**TASK DIRECTIONS**.
The response must contain the complete data, printed exactly.
--- START ---
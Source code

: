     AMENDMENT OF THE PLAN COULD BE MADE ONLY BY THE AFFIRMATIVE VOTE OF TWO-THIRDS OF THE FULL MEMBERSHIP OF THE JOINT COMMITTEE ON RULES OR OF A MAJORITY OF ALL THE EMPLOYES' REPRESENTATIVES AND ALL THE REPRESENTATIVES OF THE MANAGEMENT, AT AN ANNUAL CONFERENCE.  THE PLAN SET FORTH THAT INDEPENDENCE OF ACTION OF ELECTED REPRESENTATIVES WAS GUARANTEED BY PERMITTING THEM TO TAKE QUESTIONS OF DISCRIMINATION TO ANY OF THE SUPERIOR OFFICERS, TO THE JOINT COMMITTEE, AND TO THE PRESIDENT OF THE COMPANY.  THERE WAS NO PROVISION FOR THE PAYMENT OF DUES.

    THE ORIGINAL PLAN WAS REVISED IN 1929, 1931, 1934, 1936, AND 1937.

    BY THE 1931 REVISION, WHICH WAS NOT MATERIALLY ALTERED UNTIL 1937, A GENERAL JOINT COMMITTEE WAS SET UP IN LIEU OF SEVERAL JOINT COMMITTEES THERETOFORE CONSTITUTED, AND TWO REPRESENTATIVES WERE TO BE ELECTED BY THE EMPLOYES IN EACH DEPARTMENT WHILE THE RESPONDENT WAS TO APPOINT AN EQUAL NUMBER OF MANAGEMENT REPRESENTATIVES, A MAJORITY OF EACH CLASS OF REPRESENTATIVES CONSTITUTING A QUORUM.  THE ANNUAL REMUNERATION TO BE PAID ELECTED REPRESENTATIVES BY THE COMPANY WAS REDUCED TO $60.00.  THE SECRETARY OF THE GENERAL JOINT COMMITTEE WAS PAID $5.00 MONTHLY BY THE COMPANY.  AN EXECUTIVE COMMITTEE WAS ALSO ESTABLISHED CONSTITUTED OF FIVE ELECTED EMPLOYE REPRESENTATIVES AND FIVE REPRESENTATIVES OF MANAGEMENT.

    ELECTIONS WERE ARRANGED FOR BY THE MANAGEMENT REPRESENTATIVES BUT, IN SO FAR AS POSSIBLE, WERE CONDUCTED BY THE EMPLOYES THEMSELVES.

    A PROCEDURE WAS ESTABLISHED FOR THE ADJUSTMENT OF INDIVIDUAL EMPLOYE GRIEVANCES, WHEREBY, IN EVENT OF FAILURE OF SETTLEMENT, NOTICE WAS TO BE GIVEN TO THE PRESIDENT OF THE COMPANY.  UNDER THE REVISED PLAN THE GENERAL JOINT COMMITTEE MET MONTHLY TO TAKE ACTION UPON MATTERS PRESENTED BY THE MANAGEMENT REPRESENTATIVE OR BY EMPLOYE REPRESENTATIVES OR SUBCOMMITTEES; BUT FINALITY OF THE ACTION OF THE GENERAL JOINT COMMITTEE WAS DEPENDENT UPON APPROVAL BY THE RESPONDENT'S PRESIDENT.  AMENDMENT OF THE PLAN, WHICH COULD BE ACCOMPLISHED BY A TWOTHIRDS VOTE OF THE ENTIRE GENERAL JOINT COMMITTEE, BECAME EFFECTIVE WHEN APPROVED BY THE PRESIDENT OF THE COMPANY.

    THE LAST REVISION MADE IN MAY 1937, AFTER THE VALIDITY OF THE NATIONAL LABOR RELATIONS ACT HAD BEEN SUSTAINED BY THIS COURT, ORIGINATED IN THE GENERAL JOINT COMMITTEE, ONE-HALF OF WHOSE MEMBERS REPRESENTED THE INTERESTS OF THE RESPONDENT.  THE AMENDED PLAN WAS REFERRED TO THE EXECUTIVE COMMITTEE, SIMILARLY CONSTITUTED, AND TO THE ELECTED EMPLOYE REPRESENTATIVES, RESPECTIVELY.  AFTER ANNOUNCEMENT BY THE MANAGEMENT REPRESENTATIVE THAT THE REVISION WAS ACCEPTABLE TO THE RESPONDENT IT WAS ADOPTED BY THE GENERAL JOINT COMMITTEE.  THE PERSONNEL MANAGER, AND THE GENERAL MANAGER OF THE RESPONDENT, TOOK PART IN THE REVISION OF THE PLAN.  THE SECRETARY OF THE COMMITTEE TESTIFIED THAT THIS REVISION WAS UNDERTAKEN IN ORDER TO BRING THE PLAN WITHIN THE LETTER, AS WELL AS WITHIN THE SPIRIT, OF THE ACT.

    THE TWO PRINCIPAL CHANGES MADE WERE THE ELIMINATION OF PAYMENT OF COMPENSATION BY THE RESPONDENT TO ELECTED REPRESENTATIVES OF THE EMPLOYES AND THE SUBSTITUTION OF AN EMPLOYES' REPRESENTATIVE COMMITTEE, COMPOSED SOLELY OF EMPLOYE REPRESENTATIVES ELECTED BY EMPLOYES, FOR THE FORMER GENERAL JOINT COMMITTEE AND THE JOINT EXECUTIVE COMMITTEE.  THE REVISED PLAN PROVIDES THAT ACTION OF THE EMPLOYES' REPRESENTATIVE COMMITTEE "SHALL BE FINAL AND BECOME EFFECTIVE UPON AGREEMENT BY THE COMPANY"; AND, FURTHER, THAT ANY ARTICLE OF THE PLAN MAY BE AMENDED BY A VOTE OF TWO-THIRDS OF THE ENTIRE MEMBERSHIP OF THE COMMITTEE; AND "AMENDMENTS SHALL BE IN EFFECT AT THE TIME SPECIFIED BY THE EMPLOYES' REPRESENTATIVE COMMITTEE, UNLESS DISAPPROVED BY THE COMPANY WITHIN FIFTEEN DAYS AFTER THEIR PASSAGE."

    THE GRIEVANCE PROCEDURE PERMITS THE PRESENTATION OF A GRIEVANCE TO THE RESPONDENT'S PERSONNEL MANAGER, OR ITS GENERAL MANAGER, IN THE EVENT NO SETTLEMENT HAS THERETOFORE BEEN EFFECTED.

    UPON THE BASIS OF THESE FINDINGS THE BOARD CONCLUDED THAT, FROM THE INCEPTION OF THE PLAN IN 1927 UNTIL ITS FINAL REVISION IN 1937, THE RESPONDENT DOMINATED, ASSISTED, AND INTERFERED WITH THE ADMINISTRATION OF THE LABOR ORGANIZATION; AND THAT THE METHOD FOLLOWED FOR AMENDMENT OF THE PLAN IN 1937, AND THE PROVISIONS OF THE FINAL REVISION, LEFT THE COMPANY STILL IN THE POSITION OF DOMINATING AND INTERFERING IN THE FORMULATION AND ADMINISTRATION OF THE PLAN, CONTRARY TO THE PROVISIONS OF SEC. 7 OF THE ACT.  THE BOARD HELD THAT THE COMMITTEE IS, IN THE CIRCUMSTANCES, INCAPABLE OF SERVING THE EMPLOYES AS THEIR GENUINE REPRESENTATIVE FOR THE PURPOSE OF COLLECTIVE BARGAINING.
--- END ---
**RESPONSE TO THE EXERCISE**.
Source code

:     AMENDMENT OF THE PLAN COULD BE MADE ONLY BY THE AFFIRMATIVE VOTE OF TWO-THIRDS OF THE FULL MEMBERSHIP OF THE JOINT COMMITTEE ON RULES OR OF A MAJORITY OF ALL THE EMPLOYES' REPRESENTATIVES AND ALL THE REPRESENTATIVES OF THE MANAGEMENT, AT AN ANNUAL CONFERENCE.  THE PLAN SET FORTH THAT INDEPENDENCE OF ACTION OF ELECTED REPRESENTATIVES WAS GUARANTEED BY PERMITTING THEM TO TAKE QUESTIONS OF DISCRIMINATION TO ANY OF THE SUPERIOR OFFICERS, TO THE JOINT COMMITTEE, AND TO THE PRESIDENT OF THE COMPANY.  THERE WAS NO PROVISION FOR THE PAYMENT OF DUES.

    THE ORIGINAL PLAN WAS REVISED IN 1929, 1931, 1934, 1936, AND 1937.

    BY THE 1931 REVISION, WHICH WAS NOT MATERIALLY ALTERED UNTIL 1937, A GENERAL JOINT COMMITTEE WAS SET UP IN LIEU OF SEVERAL JOINT COMMITTEES THERETOFORE CONSTITUTED, AND TWO REPRESENTATIVES WERE TO BE ELECTED BY THE EMPLOYES IN EACH DEPARTMENT WHILE THE RESPONDENT WAS TO APPOINT AN EQUAL NUMBER OF MANAGEMENT REPRESENTATIVES, A MAJORITY OF EACH CLASS OF REPRESENTATIVES CONSTITUTING A QUORUM.  THE ANNUAL REMUNERATION TO BE PAID ELECTED REPRESENTATIVES BY THE COMPANY WAS REDUCED TO $60.00.  THE SECRETARY OF THE GENERAL JOINT COMMITTEE WAS PAID $5.00 MONTHLY BY THE COMPANY.  AN EXECUTIVE COMMITTEE WAS ALSO ESTABLISHED CONSTITUTED OF FIVE ELECTED EMPLOYE REPRESENTATIVES AND FIVE REPRESENTATIVES OF MANAGEMENT.

    ELECTIONS WERE ARRANGED FOR BY THE MANAGEMENT REPRESENTATIVES BUT, IN SO FAR AS POSSIBLE, WERE CONDUCTED BY THE EMPLOYES THEMSELVES.

    A PROCEDURE WAS ESTABLISHED FOR THE ADJUSTMENT OF INDIVIDUAL EMPLOYE GRIEVANCES, WHEREBY, IN EVENT OF FAILURE OF SETTLEMENT, NOTICE WAS TO BE GIVEN TO THE PRESIDENT OF THE COMPANY.  UNDER THE REVISED PLAN THE GENERAL JOINT COMMITTEE MET MONTHLY TO TAKE ACTION UPON MATTERS PRESENTED BY THE MANAGEMENT REPRESENTATIVE OR BY EMPLOYE REPRESENTATIVES OR SUBCOMMITTEES; BUT FINALITY OF THE ACTION OF THE GENERAL JOINT COMMITTEE WAS DEPENDENT UPON APPROVAL BY THE RESPONDENT'S PRESIDENT.  AMENDMENT OF THE PLAN, WHICH COULD BE ACCOMPLISHED BY A TWOTHIRDS VOTE OF THE ENTIRE GENERAL JOINT COMMITTEE, BECAME EFFECTIVE WHEN APPROVED BY THE PRESIDENT OF THE COMPANY.

    THE LAST REVISION MADE IN MAY 1937, AFTER THE VALIDITY OF THE NATIONAL LABOR RELATIONS ACT HAD BEEN SUSTAINED BY THIS COURT, ORIGINATED IN THE GENERAL JOINT COMMITTEE, ONE-HALF OF WHOSE MEMBERS REPRESENTED THE INTERESTS OF THE RESPONDENT.  THE AMENDED PLAN WAS REFERRED TO THE EXECUTIVE COMMITTEE, SIMILARLY CONSTITUTED, AND TO THE ELECTED EMPLOYE REPRESENTATIVES, RESPECTIVELY.  AFTER ANNOUNCEMENT BY THE MANAGEMENT REPRESENTATIVE THAT THE REVISION WAS ACCEPTABLE TO THE RESPONDENT IT WAS ADOPTED BY THE GENERAL JOINT COMMITTEE.  THE PERSONNEL MANAGER, AND THE GENERAL MANAGER OF THE RESPONDENT, TOOK PART IN THE REVISION OF THE PLAN.  THE SECRETARY OF THE COMMITTEE TESTIFIED THAT THIS REVISION WAS UNDERTAKEN IN ORDER TO BRING THE PLAN WITHIN THE LETTER, AS WELL AS WITHIN THE SPIRIT, OF THE ACT.

    THE TWO PRINCIPAL CHANGES MADE WERE THE ELIMINATION OF PAYMENT OF COMPENSATION BY THE RESPONDENT TO ELECTED REPRESENTATIVES OF THE EMPLOYES AND THE SUBSTITUTION OF AN EMPLOYES' REPRESENTATIVE COMMITTEE, COMPOSED SOLELY OF EMPLOYE REPRESENTATIVES ELECTED BY EMPLOYES, FOR THE FORMER GENERAL JOINT COMMITTEE AND THE JOINT EXECUTIVE COMMITTEE.  THE REVISED PLAN PROVIDES THAT ACTION OF THE EMPLOYES' REPRESENTATIVE COMMITTEE "SHALL BE FINAL AND BECOME EFFECTIVE UPON AGREEMENT BY THE COMPANY"; AND, FURTHER, THAT ANY ARTICLE OF THE PLAN MAY BE AMENDED BY A VOTE OF TWO-THIRDS OF THE ENTIRE MEMBERSHIP OF THE COMMITTEE; AND "AMENDMENTS SHALL BE IN EFFECT AT THE TIME SPECIFIED BY THE EMPLOYES' REPRESENTATIVE COMMITTEE, UNLESS DISAPPROVED BY THE COMPANY WITHIN FIFTEEN DAYS AFTER THEIR PASSAGE."

    THE GRIEVANCE PROCEDURE PERMITS THE PRESENTATION OF A GRIEVANCE TO THE RESPONDENT'S PERSONNEL MANAGER, OR ITS GENERAL MANAGER, IN THE EVENT NO SETTLEMENT HAS THERETOFORE BEEN EFFECTED.

    UPON THE BASIS OF THESE FINDINGS THE BOARD CONCLUDED THAT, FROM THE INCEPTION OF THE PLAN IN 1927 UNTIL ITS FINAL REVISION IN 1937, THE RESPONDENT DOMINATED, ASSISTED, AND INTERFERED WITH THE ADMINISTRATION OF THE LABOR ORGANIZATION; AND THAT THE METHOD FOLLOWED FOR AMENDMENT OF THE PLAN IN 1937, AND THE PROVISIONS OF THE FINAL REVISION, LEFT THE COMPANY STILL IN THE POSITION OF DOMINATING AND INTERFERING IN THE FORMULATION AND ADMINISTRATION OF THE PLAN, CONTRARY TO THE PROVISIONS OF SEC. 7 OF THE ACT.  THE BOARD HELD THAT THE COMMITTEE IS, IN THE CIRCUMSTANCES, INCAPABLE OF SERVING THE EMPLOYES AS THEIR GENUINE REPRESENTATIVE FOR THE PURPOSE OF COLLECTIVE BARGAINING.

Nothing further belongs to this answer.